A Majority of Europeans Remain Committed to Equality and Protection of Religious Freedom
Europe’s commitment to protecting freedom of religion and civil rights for all people is evidenced by their founding documents. For instance, freedom of religion in France was protected by its 1789 “Declaration of the Rights of Man and of the Citizen.” In more modern times, the European Union Constitution states: “Everyone has the right to freedom of thought, conscience and religion. This right includes freedom to change religion or belief and freedom, either alone or in community with others and in public or in private, to manifest religion or belief, in worship, teaching, practice and observance.” (Article II-70) Civil and minority rights groups, faith groups and others are working vigilantly throughout Europe to protect these long-standing affirmations of the rights of all peoples to freely practice their religion. A special working group within the EU—the Intergroup on Freedom of Religion or Belief and Religious Tolerance has invested significant funds in a variety of projects that protect religious freedoms and combat discrimination.

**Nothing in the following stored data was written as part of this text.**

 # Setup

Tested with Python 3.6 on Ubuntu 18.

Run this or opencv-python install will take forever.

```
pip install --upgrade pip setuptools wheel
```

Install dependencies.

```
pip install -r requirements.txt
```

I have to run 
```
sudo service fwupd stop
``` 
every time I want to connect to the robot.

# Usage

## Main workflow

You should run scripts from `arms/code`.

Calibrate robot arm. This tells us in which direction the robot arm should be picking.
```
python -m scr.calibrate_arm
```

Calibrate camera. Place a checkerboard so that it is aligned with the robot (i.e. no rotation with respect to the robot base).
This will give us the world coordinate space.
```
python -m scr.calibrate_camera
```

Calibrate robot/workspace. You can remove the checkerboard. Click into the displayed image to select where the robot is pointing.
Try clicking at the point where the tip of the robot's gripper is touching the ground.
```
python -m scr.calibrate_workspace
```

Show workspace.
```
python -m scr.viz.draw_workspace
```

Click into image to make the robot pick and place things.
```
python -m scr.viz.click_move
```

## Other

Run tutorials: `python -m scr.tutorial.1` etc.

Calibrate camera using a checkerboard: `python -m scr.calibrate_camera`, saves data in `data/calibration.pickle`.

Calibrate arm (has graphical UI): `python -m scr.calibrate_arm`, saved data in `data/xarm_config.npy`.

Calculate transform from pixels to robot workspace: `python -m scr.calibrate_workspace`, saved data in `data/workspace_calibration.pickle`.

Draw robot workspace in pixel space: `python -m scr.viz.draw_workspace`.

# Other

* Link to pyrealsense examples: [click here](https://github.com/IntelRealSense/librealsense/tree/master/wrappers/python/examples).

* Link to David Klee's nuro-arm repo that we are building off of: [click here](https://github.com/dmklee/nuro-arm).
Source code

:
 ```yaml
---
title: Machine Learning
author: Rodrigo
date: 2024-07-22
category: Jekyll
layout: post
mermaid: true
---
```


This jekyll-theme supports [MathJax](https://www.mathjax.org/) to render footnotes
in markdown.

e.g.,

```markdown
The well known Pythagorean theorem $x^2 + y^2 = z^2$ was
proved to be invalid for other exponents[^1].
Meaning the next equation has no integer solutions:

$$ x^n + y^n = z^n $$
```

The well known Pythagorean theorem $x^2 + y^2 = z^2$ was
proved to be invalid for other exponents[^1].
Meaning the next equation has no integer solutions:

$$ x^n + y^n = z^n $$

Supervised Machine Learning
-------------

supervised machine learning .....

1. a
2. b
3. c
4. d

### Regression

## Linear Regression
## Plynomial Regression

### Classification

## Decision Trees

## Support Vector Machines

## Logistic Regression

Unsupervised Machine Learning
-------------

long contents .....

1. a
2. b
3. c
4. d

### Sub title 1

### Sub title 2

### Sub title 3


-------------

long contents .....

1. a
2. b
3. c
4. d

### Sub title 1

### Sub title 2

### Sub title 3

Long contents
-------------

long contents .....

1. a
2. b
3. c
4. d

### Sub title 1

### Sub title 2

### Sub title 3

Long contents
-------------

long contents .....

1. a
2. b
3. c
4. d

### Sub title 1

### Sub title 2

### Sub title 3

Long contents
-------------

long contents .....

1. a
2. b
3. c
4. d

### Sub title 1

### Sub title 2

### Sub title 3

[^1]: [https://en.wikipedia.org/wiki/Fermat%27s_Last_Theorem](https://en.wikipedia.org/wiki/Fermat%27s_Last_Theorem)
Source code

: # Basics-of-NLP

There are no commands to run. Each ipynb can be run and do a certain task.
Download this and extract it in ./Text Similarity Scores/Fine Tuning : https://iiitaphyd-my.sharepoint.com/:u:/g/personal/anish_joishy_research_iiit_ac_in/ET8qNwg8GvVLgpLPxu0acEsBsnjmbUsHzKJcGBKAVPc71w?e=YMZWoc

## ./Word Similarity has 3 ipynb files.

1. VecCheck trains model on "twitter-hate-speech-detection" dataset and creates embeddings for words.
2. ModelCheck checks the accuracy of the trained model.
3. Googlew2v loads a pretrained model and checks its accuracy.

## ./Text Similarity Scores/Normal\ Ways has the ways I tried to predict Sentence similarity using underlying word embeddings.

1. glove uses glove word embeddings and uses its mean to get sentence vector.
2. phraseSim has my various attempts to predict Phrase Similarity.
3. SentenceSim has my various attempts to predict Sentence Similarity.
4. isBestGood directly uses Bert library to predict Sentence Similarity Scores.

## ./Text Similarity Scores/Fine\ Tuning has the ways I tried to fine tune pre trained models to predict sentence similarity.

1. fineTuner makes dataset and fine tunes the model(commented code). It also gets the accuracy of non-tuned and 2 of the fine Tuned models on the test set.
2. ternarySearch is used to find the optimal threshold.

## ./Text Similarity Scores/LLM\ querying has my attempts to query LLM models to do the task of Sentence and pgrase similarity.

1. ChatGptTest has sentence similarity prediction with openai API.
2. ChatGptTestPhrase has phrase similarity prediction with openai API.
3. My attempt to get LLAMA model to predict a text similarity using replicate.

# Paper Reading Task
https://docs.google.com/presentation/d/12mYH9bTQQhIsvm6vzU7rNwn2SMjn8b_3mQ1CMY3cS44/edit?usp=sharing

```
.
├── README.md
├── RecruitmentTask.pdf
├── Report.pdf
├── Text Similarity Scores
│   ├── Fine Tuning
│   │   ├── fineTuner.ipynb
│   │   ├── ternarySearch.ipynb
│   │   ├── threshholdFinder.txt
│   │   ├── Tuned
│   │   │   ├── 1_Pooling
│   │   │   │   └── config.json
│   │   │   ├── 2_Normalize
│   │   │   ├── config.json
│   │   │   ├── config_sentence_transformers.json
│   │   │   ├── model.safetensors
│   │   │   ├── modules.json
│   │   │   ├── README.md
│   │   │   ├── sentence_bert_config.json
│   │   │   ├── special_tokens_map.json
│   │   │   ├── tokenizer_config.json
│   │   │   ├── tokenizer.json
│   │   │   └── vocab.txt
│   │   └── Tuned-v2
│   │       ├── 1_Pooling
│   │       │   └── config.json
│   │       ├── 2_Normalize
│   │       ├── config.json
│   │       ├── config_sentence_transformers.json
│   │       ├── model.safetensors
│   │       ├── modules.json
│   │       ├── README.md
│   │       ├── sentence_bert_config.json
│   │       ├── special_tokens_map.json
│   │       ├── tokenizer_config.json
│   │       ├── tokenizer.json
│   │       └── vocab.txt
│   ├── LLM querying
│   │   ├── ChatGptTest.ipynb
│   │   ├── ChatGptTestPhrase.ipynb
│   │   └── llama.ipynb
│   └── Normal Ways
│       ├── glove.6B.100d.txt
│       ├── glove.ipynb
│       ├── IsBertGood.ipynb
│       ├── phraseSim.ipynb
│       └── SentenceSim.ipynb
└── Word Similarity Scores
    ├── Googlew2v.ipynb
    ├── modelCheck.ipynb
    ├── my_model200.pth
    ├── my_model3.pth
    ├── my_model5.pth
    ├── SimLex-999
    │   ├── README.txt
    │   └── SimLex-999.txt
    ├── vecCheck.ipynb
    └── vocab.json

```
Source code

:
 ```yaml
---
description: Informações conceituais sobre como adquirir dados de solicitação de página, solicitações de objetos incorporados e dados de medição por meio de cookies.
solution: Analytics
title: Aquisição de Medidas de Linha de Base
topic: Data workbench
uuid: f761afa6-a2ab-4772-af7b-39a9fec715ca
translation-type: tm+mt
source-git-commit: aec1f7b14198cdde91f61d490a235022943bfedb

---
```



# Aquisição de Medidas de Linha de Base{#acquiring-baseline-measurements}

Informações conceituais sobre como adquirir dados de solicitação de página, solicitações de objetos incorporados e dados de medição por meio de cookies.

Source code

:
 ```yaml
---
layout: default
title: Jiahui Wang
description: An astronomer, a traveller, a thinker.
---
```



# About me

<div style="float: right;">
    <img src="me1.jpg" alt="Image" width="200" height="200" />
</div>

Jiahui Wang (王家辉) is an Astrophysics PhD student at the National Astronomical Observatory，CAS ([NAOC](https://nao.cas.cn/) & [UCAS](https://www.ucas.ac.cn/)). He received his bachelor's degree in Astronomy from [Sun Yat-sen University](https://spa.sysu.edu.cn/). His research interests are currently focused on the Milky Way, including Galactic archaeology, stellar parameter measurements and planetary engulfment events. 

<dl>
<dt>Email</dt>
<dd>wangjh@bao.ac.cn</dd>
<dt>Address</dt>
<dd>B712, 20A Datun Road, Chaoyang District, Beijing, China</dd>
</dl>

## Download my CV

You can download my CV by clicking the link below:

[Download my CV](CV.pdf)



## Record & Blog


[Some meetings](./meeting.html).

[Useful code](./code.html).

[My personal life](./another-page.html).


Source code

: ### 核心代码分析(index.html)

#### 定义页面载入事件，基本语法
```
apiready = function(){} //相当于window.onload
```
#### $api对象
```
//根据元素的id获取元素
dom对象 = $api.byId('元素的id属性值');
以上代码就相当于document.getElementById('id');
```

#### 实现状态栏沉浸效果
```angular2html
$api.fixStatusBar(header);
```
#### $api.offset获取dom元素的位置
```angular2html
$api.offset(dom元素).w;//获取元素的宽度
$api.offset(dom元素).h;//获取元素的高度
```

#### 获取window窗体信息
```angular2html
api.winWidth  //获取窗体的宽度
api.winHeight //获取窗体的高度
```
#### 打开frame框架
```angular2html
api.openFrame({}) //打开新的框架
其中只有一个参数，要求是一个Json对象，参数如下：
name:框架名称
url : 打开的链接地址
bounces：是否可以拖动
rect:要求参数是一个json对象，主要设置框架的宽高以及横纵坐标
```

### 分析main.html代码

Unity and Vigilance Fight Against Religious Intolerance
The only way to reverse the rising tide of prejudice is for people of all faiths to come together in unity and stand in defiance against religious intolerance. The ECTR established a Model Law on Promotion of Tolerance, taking the battle to the schools. By institutionalizing courses that teach diversity and promote a culture of tolerance of all religions it will be possible to maintain a society of Europeans who respect the rights of all religious groups to live in freedom. As Moshe Kantor observed, “The future of a peaceful, united and tolerant Europe lies in all of our hands. We must be proactive in the face of this dark, encroaching racism, hate and intolerance, and refuse to passively accept it. Our European future depends on it.”